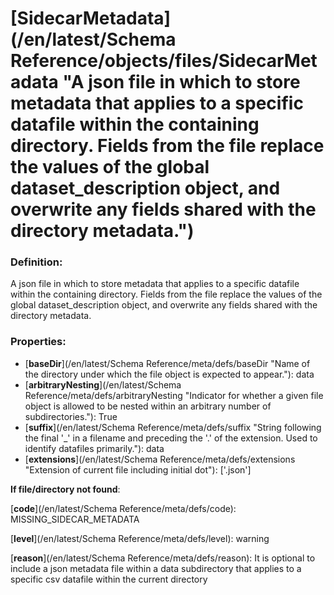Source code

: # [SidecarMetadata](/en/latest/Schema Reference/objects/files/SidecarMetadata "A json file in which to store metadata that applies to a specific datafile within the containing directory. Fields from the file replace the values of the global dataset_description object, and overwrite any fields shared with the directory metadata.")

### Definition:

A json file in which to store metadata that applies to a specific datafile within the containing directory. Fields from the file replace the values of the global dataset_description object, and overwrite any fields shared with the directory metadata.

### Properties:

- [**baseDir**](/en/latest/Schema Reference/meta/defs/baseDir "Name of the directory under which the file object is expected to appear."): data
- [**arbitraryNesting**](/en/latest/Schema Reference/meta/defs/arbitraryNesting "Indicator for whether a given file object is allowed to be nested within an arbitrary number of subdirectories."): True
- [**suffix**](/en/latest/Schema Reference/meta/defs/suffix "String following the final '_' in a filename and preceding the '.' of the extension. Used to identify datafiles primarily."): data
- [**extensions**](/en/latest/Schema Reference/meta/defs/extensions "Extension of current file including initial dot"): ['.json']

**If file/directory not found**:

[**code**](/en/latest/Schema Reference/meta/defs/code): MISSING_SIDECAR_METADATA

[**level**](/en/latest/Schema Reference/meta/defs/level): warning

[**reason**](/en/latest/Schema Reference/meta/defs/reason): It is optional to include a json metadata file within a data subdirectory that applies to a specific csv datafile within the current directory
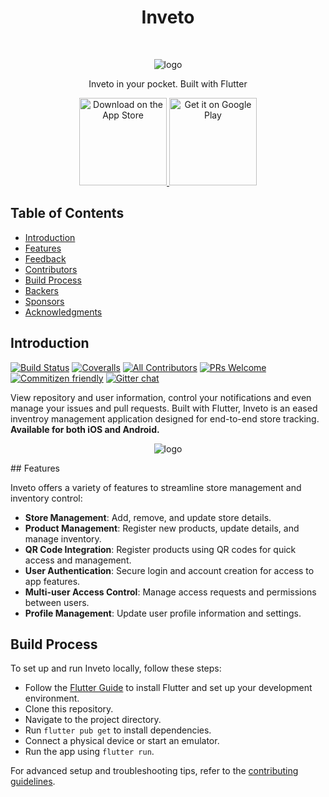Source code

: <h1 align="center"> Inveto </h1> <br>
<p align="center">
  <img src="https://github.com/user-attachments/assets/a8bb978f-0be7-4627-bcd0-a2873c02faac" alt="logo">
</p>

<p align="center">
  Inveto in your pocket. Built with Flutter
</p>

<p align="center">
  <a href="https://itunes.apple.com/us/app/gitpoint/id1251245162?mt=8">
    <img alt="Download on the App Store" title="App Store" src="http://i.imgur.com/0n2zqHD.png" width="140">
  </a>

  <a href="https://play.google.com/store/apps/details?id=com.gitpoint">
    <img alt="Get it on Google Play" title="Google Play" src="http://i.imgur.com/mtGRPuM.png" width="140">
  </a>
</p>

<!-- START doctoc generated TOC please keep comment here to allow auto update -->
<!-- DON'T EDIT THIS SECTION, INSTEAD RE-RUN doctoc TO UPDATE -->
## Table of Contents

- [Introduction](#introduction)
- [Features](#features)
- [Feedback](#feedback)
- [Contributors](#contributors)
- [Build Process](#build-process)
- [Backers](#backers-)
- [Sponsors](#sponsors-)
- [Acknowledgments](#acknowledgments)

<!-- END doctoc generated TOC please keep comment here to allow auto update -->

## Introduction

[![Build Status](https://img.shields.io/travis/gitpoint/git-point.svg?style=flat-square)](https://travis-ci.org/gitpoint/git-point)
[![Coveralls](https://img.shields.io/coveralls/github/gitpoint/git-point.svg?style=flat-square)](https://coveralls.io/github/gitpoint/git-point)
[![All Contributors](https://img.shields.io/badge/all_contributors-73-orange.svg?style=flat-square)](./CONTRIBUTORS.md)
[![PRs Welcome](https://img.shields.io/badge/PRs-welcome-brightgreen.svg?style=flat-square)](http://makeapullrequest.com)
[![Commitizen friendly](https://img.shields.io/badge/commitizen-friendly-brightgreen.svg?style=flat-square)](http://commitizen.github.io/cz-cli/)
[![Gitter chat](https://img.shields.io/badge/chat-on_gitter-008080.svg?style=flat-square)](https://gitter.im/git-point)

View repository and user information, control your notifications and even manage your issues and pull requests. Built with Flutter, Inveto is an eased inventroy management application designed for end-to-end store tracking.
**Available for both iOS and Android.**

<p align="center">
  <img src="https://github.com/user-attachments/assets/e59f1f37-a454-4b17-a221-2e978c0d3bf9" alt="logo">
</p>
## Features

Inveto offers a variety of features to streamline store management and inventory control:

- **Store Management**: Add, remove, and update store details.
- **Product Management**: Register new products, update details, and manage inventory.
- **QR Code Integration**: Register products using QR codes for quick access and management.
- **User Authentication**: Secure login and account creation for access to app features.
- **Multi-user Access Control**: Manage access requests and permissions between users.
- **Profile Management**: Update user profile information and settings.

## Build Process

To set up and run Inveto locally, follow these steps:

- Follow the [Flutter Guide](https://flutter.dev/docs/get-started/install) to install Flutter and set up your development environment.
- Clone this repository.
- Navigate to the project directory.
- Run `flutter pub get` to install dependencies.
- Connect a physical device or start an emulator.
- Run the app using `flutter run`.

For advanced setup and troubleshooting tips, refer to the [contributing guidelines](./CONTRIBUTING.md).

^^^^

__EXERCISE INSTRUCTIONS__.
Write all the lines above out again exactly, minus the images.

__RESPONSE TO THIS EXERCISE__.
Source code

: # [SidecarMetadata](/en/latest/Schema Reference/objects/files/SidecarMetadata "A json file in which to store metadata that applies to a specific datafile within the containing directory. Fields from the file replace the values of the global dataset_description object, and overwrite any fields shared with the directory metadata.")

### Definition:

A json file in which to store metadata that applies to a specific datafile within the containing directory. Fields from the file replace the values of the global dataset_description object, and overwrite any fields shared with the directory metadata.

### Properties:

- [**baseDir**](/en/latest/Schema Reference/meta/defs/baseDir "Name of the directory under which the file object is expected to appear."): data
- [**arbitraryNesting**](/en/latest/Schema Reference/meta/defs/arbitraryNesting "Indicator for whether a given file object is allowed to be nested within an arbitrary number of subdirectories."): True
- [**suffix**](/en/latest/Schema Reference/meta/defs/suffix "String following the final '_' in a filename and preceding the '.' of the extension. Used to identify datafiles primarily."): data
- [**extensions**](/en/latest/Schema Reference/meta/defs/extensions "Extension of current file including initial dot"): ['.json']

**If file/directory not found**:

[**code**](/en/latest/Schema Reference/meta/defs/code): MISSING_SIDECAR_METADATA

[**level**](/en/latest/Schema Reference/meta/defs/level): warning

[**reason**](/en/latest/Schema Reference/meta/defs/reason): It is optional to include a json metadata file within a data subdirectory that applies to a specific csv datafile within the current directory
Source code

: <h1 align="center"> Inveto </h1> <br>
<p align="center">
  <img src="https://github.com/user-attachments/assets/a8bb978f-0be7-4627-bcd0-a2873c02faac" alt="logo">
</p>

<p align="center">
  Inveto in your pocket. Built with Flutter
</p>

<p align="center">
  <a href="https://itunes.apple.com/us/app/gitpoint/id1251245162?mt=8">
    <img alt="Download on the App Store" title="App Store" src="http://i.imgur.com/0n2zqHD.png" width="140">
  </a>

  <a href="https://play.google.com/store/apps/details?id=com.gitpoint">
    <img alt="Get it on Google Play" title="Google Play" src="http://i.imgur.com/mtGRPuM.png" width="140">
  </a>
</p>

<!-- START doctoc generated TOC please keep comment here to allow auto update -->
<!-- DON'T EDIT THIS SECTION, INSTEAD RE-RUN doctoc TO UPDATE -->
## Table of Contents

- [Introduction](#introduction)
- [Features](#features)
- [Feedback](#feedback)
- [Contributors](#contributors)
- [Build Process](#build-process)
- [Backers](#backers-)
- [Sponsors](#sponsors-)
- [Acknowledgments](#acknowledgments)

<!-- END doctoc generated TOC please keep comment here to allow auto update -->

## Introduction

[![Build Status](https://img.shields.io/travis/gitpoint/git-point.svg?style=flat-square)](https://travis-ci.org/gitpoint/git-point)
[![Coveralls](https://img.shields.io/coveralls/github/gitpoint/git-point.svg?style=flat-square)](https://coveralls.io/github/gitpoint/git-point)
[![All Contributors](https://img.shields.io/badge/all_contributors-73-orange.svg?style=flat-square)](./CONTRIBUTORS.md)
[![PRs Welcome](https://img.shields.io/badge/PRs-welcome-brightgreen.svg?style=flat-square)](http://makeapullrequest.com)
[![Commitizen friendly](https://img.shields.io/badge/commitizen-friendly-brightgreen.svg?style=flat-square)](http://commitizen.github.io/cz-cli/)
[![Gitter chat](https://img.shields.io/badge/chat-on_gitter-008080.svg?style=flat-square)](https://gitter.im/git-point)

View repository and user information, control your notifications and even manage your issues and pull requests. Built with Flutter, Inveto is an eased inventroy management application designed for end-to-end store tracking.
**Available for both iOS and Android.**

<p align="center">
  <img src="https://github.com/user-attachments/assets/e59f1f37-a454-4b17-a221-2e978c0d3bf9" alt="logo">
</p>
## Features

Inveto offers a variety of features to streamline store management and inventory control:

- **Store Management**: Add, remove, and update store details.
- **Product Management**: Register new products, update details, and manage inventory.
- **QR Code Integration**: Register products using QR codes for quick access and management.
- **User Authentication**: Secure login and account creation for access to app features.
- **Multi-user Access Control**: Manage access requests and permissions between users.
- **Profile Management**: Update user profile information and settings.

## Build Process

To set up and run Inveto locally, follow these steps:

- Follow the [Flutter Guide](https://flutter.dev/docs/get-started/install) to install Flutter and set up your development environment.
- Clone this repository.
- Navigate to the project directory.
- Run `flutter pub get` to install dependencies.
- Connect a physical device or start an emulator.
- Run the app using `flutter run`.

For advanced setup and troubleshooting tips, refer to the [contributing guidelines](./CONTRIBUTING.md).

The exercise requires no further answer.